Stand-By Emergency Treatment

  • For travelers who opt out of prophylaxis:
    • Artemether+lumefantrine or Atovaquone+proguanil for self-treatment if febrile illness occurs and medical care is unavailable.

Preventive Measures

Health Education for Travellers
  • Reduce the risk to travellers both for their own protection and to reduce the risk of imported cases to receptive areas in Australia.
  • Pre-travel advice for travellers to malaria-endemic countries should include:
    • Use appropriate anti-malarial prophylactic medication according to a trip risk assessment and prescriber’s instructions.
    • Prevent mosquito bites using repellents, protective clothing, and mosquito nets if rooms are not screened or air-conditioned.
  • Warn travellers that no prophylactic measures are completely effective, and medical attention should be sought if they develop fever during travel or within 12 months of return from a malarious area.
Clinician Education
  • Encourage medical practitioners to have a high index of suspicion for malaria when a patient presents with symptoms compatible with malaria following a visit to a malarious area or in response to local public health awareness campaigns.
Community Health Education
  • Messaging for malaria prevention may include:
    • Avoid mosquitoes when they are most active; Anopheles mosquito is mainly active between sunset and sunrise.
    • Use an effective insect repellent on exposed skin, reapply within a few hours following the manufacturer’s instructions. The best mosquito repellents contain DEET, Picaridin, or Oil of Lemon Eucalyptus (PMD).
    • Repellents containing less than 10% DEET or picaridin are safe for children; use physical barriers for infants under 3 months.

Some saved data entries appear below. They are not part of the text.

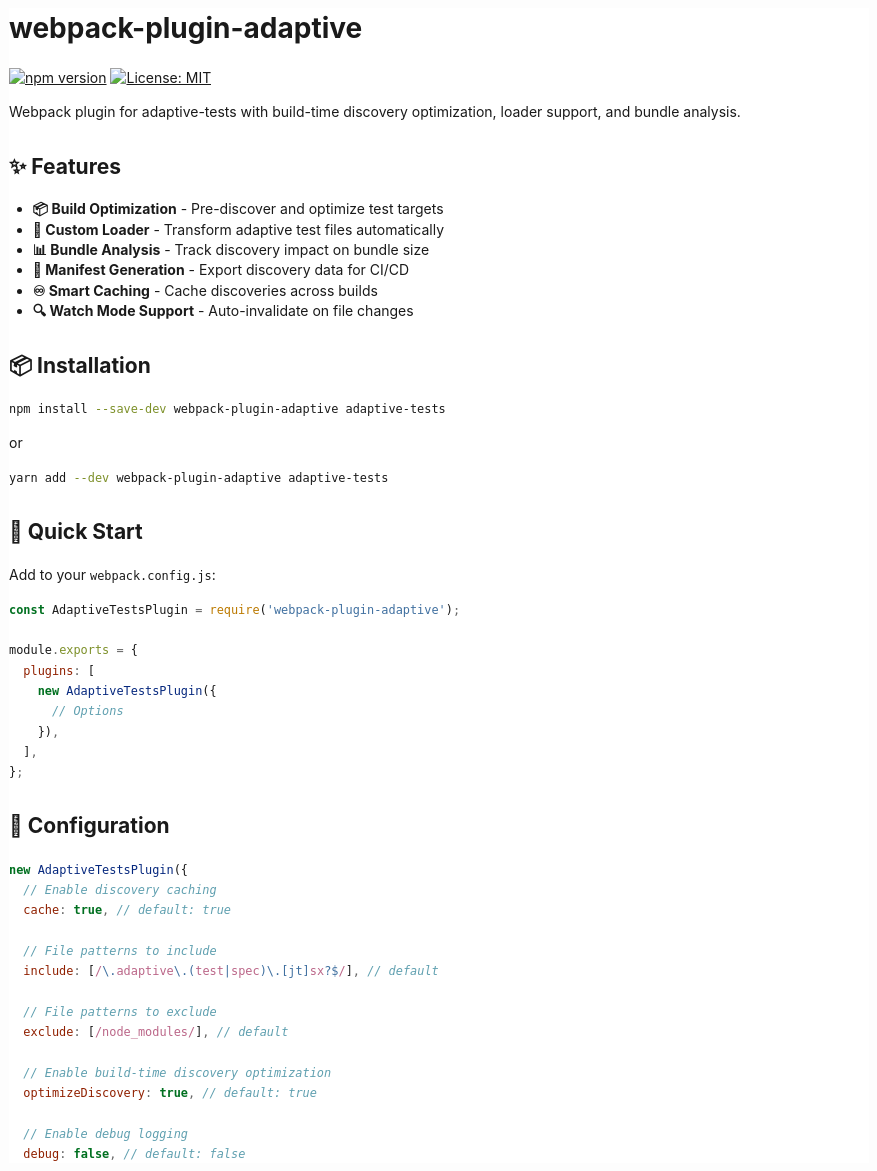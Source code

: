 # webpack-plugin-adaptive

[![npm version](https://img.shields.io/npm/v/webpack-plugin-adaptive.svg)](https://www.npmjs.com/package/webpack-plugin-adaptive)
[![License: MIT](https://img.shields.io/badge/License-MIT-yellow.svg)](https://opensource.org/licenses/MIT)

Webpack plugin for adaptive-tests with build-time discovery optimization, loader support, and bundle analysis.

## ✨ Features

- **📦 Build Optimization** - Pre-discover and optimize test targets
- **🎯 Custom Loader** - Transform adaptive test files automatically
- **📊 Bundle Analysis** - Track discovery impact on bundle size
- **📝 Manifest Generation** - Export discovery data for CI/CD
- **♾️ Smart Caching** - Cache discoveries across builds
- **🔍 Watch Mode Support** - Auto-invalidate on file changes

## 📦 Installation

```bash
npm install --save-dev webpack-plugin-adaptive adaptive-tests
```

or

```bash
yarn add --dev webpack-plugin-adaptive adaptive-tests
```

## 🚀 Quick Start

Add to your `webpack.config.js`:

```javascript
const AdaptiveTestsPlugin = require('webpack-plugin-adaptive');

module.exports = {
  plugins: [
    new AdaptiveTestsPlugin({
      // Options
    }),
  ],
};
```

## 🔧 Configuration

```javascript
new AdaptiveTestsPlugin({
  // Enable discovery caching
  cache: true, // default: true

  // File patterns to include
  include: [/\.adaptive\.(test|spec)\.[jt]sx?$/], // default

  // File patterns to exclude  
  exclude: [/node_modules/], // default

  // Enable build-time discovery optimization
  optimizeDiscovery: true, // default: true

  // Enable debug logging
  debug: false, // default: false
```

    • Cover up with light-colored, loose-fitting clothing with long sleeves, long trousers, socks, and covered footwear when outside.
    • Ensure intact flyscreens are fitted in homes, tents, caravans, or other accommodation.

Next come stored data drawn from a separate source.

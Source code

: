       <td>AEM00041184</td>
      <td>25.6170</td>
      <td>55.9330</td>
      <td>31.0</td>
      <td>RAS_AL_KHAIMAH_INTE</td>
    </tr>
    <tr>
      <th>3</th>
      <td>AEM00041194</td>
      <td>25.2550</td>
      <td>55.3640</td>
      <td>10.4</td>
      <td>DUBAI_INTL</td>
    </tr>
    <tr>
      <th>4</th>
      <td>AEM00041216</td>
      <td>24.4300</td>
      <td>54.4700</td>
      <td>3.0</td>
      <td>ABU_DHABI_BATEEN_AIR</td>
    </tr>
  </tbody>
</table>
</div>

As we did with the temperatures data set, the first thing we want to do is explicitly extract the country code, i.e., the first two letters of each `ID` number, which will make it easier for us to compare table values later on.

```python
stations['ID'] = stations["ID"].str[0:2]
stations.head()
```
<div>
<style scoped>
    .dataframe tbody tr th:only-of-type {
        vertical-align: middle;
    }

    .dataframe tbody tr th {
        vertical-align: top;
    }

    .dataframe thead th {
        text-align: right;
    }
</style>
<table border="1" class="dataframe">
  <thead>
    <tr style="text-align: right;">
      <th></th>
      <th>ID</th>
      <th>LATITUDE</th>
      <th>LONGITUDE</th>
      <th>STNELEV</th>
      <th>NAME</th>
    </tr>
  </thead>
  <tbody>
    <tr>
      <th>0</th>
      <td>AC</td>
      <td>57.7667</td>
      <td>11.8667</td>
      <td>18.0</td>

    • Use treated mosquito nets over the bed when sleeping if accommodation is not air-conditioned or if screens on doors and windows are compromised.
    • Use insecticide sprays, vaporising dispensing units (indoors), or mosquito coils (outdoors) at night.
Vaccination
  • RTS,S/AS01 vaccine was recommended by WHO in 2021 for the prevention of P. falciparum malaria in children in regions with moderate to high transmission, as part of a comprehensive malaria strategy.
  • This vaccine is not available in Australia.
Disinsection of Aircraft, Ships, etc.
  • The Department of Agriculture, Fisheries and Forestry has disinsection requirements for international aircraft arrivals into Australia.
Blood Transfusion Transmission
  • Screening procedures are in place.
  • Donation can often still be made by those who have had malaria, but only the plasma component of the blood is used.
Needle Stick Injury
  • Standard infection control precautions apply for healthcare workers caring for patients with malaria.
Locally Acquired Cases/Community Outbreaks
  • Any locally acquired case of malaria in Queensland requires a public health response tailored to the location and circumstances.
  • This response may include active case finding, surveillance, and entomological management.
  • Notify all locally acquired cases to the Communicable Diseases Branch.
  • Contact Tracing
    • Consider active case finding (symptom screening and appropriate laboratory testing) in response to a locally acquired case of malaria.
    • Contacts may include household members, neighboring households, co-travellers, or work colleagues.
  • Vector Control
    • Response to locally transmitted disease, including vector management, will be undertaken according to local protocols and in coordination with local government.
    • This may include revised routine vector management and enhanced monitoring and control of mosquito populations.